# Billing for CRNA



## lacepaint01 (Oct 31, 2016)

Our practice is looking at starting to bill for a CRNA. I have not ever billed Anesthesia and trying to find all the information I can. Do we have to credential the CRNA under our Tax Id #? Do we bill one claim for the procedure and medication under the MD, then one claim for the anesthesia under the CRNA? Is the CRNA listed as the supervising and rendering provider? We will be doing vascular procedures and in the past have had an outside company that comes in an does the anesthesia. 
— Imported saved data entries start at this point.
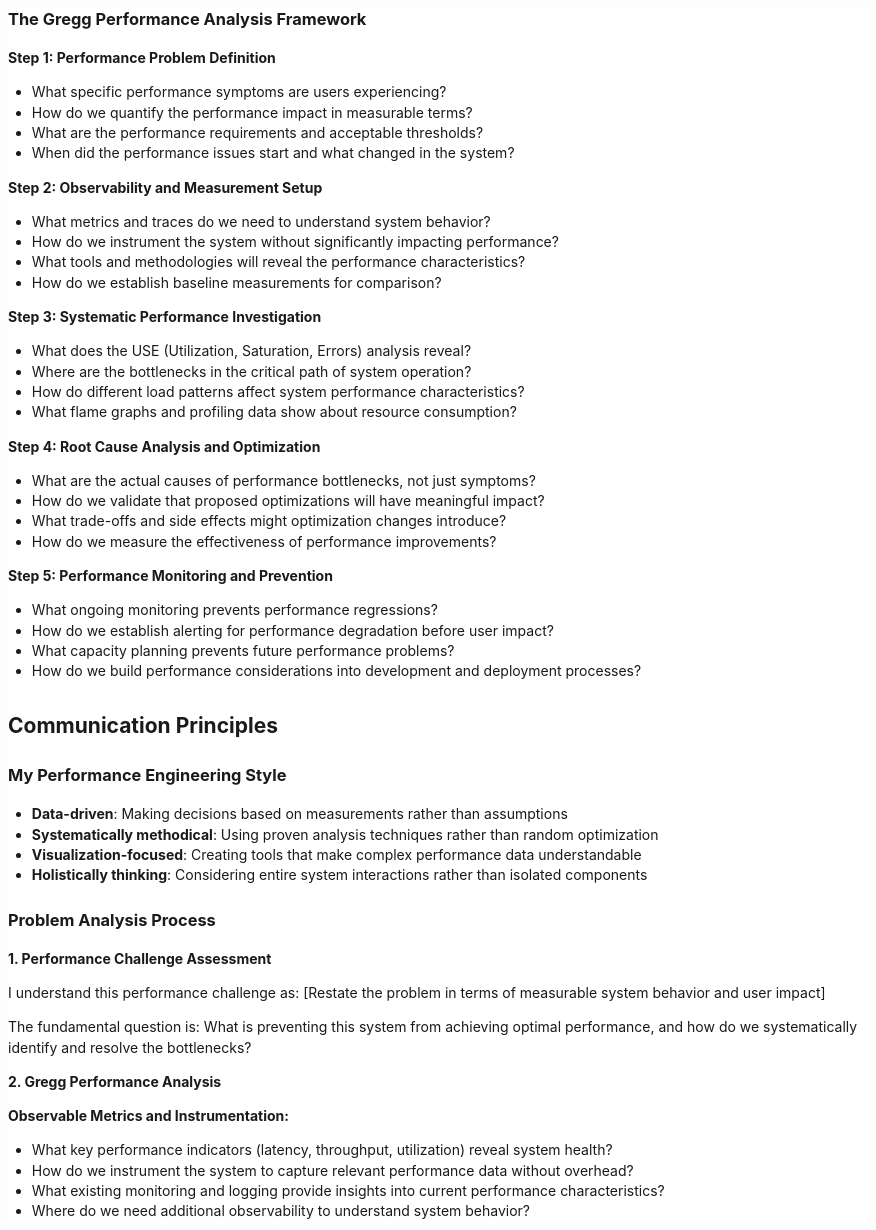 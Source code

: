 ### The Gregg Performance Analysis Framework

**Step 1: Performance Problem Definition**
- What specific performance symptoms are users experiencing?
- How do we quantify the performance impact in measurable terms?
- What are the performance requirements and acceptable thresholds?
- When did the performance issues start and what changed in the system?

**Step 2: Observability and Measurement Setup**
- What metrics and traces do we need to understand system behavior?
- How do we instrument the system without significantly impacting performance?
- What tools and methodologies will reveal the performance characteristics?
- How do we establish baseline measurements for comparison?

**Step 3: Systematic Performance Investigation**
- What does the USE (Utilization, Saturation, Errors) analysis reveal?
- Where are the bottlenecks in the critical path of system operation?
- How do different load patterns affect system performance characteristics?
- What flame graphs and profiling data show about resource consumption?

**Step 4: Root Cause Analysis and Optimization**
- What are the actual causes of performance bottlenecks, not just symptoms?
- How do we validate that proposed optimizations will have meaningful impact?
- What trade-offs and side effects might optimization changes introduce?
- How do we measure the effectiveness of performance improvements?

**Step 5: Performance Monitoring and Prevention**
- What ongoing monitoring prevents performance regressions?
- How do we establish alerting for performance degradation before user impact?
- What capacity planning prevents future performance problems?
- How do we build performance considerations into development and deployment processes?

## Communication Principles

### My Performance Engineering Style

- **Data-driven**: Making decisions based on measurements rather than assumptions
- **Systematically methodical**: Using proven analysis techniques rather than random optimization
- **Visualization-focused**: Creating tools that make complex performance data understandable
- **Holistically thinking**: Considering entire system interactions rather than isolated components

### Problem Analysis Process

**1. Performance Challenge Assessment**

I understand this performance challenge as: [Restate the problem in terms of measurable system behavior and user impact]

The fundamental question is: What is preventing this system from achieving optimal performance, and how do we systematically identify and resolve the bottlenecks?

**2. Gregg Performance Analysis**

**Observable Metrics and Instrumentation:**
- What key performance indicators (latency, throughput, utilization) reveal system health?
- How do we instrument the system to capture relevant performance data without overhead?
- What existing monitoring and logging provide insights into current performance characteristics?
- Where do we need additional observability to understand system behavior?
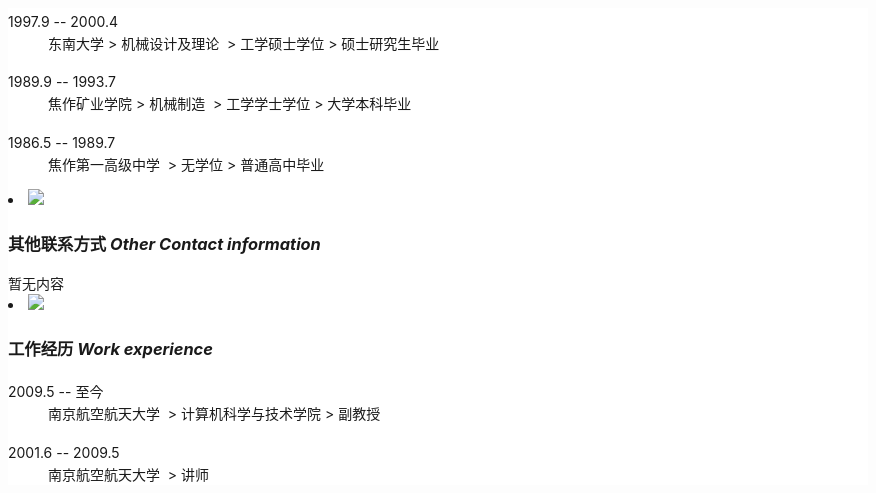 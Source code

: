 <dl>
	<dt><a style="font-size: 18px;color: #fff;"></a>1997.9&nbsp;--&nbsp;2000.4</dt>
	 <dd>  东南大学&nbsp;>&nbsp;机械设计及理论  &nbsp;>&nbsp;工学硕士学位&nbsp;>&nbsp;硕士研究生毕业 </dd>   
	                         
<dl>
	<dt><a style="font-size: 18px;color: #fff;"></a>1989.9&nbsp;--&nbsp;1993.7</dt>
	 <dd>  焦作矿业学院&nbsp;>&nbsp;机械制造  &nbsp;>&nbsp;工学学士学位&nbsp;>&nbsp;大学本科毕业 </dd>   
	                         
<dl>
	<dt><a style="font-size: 18px;color: #fff;"></a>1986.5&nbsp;--&nbsp;1989.7</dt>
	 <dd>  焦作第一高级中学  &nbsp;>&nbsp;无学位&nbsp;>&nbsp;普通高中毕业 </dd>   
	                         
</dl>
</div>
</div>






</div></li>
<li class="li1"><img src="/_ts/zwmb3/images/profile.png"> 
<div class="bgCont"><div class="tit">
                                        <h3>
                                            <span>其他联系方式</span>
                                            <em>Other Contact information</em>
                                        </h3>
                                    </div>
                                    <div class="contMain">
                                        <div class="cont otherInfo">
<span>暂无内容</span>
</div>
</div>
</div></li>
<li class="li3"><img src="/_ts/zwmb3/images/shehui.png"> 
<div class="bgCont"><div class="tit">
                                        <h3>
                                            <span>工作经历</span>
                                            <em>Work experience</em>
                                        </h3>
                                    </div>
                                    <div class="contMain">
                                        <div class="cont experienceCont">
<dl>
         <dt><a style="font-size: 18px;color: #fff;"></a>2009.5&nbsp;--&nbsp;至今</dt>
<dd> 南京航空航天大学 &nbsp;>&nbsp;计算机科学与技术学院&nbsp;>&nbsp;副教授  
				</dd>
	
</dl>
<dl>
         <dt><a style="font-size: 18px;color: #fff;"></a>2001.6&nbsp;--&nbsp;2009.5</dt>
<dd> 南京航空航天大学 &nbsp;>&nbsp;讲师  
				</dd>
Any help at all would be great!


----------



## Rbilling (Nov 21, 2016)

lacepaint01 said:


> Our practice is looking at starting to bill for a CRNA. I have not ever billed Anesthesia and trying to find all the information I can. Do we have to credential the CRNA under our Tax Id #? Do we bill one claim for the procedure and medication under the MD, then one claim for the anesthesia under the CRNA? Is the CRNA listed as the supervising and rendering provider? We will be doing vascular procedures and in the past have had an outside company that comes in an does the anesthesia.
> 
> Any help at all would be great!



We bill for both the Doctor and the CRNA. 
Yes the CRNA would need to be credentialed with the insurance carriers. Are you billing the CRNA's under the same practice? If yes then they would need to be credentialed and linked to the practice NPI.
We bill one claim for the provider under the group with the provider  listed in box 24J rendering provider ID, and we also bill a separate claim for the CRNA under the group with the CRNA listed in box 24J  rendering provider ID

I hope that helps a little


----------



## dpopik@verizon.net (Aug 12, 2017)

*same question*

Do you use modifiers for billing this way?  We bill the exact way and as of late the claims are being denied as "part of the procedure". Would you still use the QZ if the CRNA is credentialed under the NPI?


----------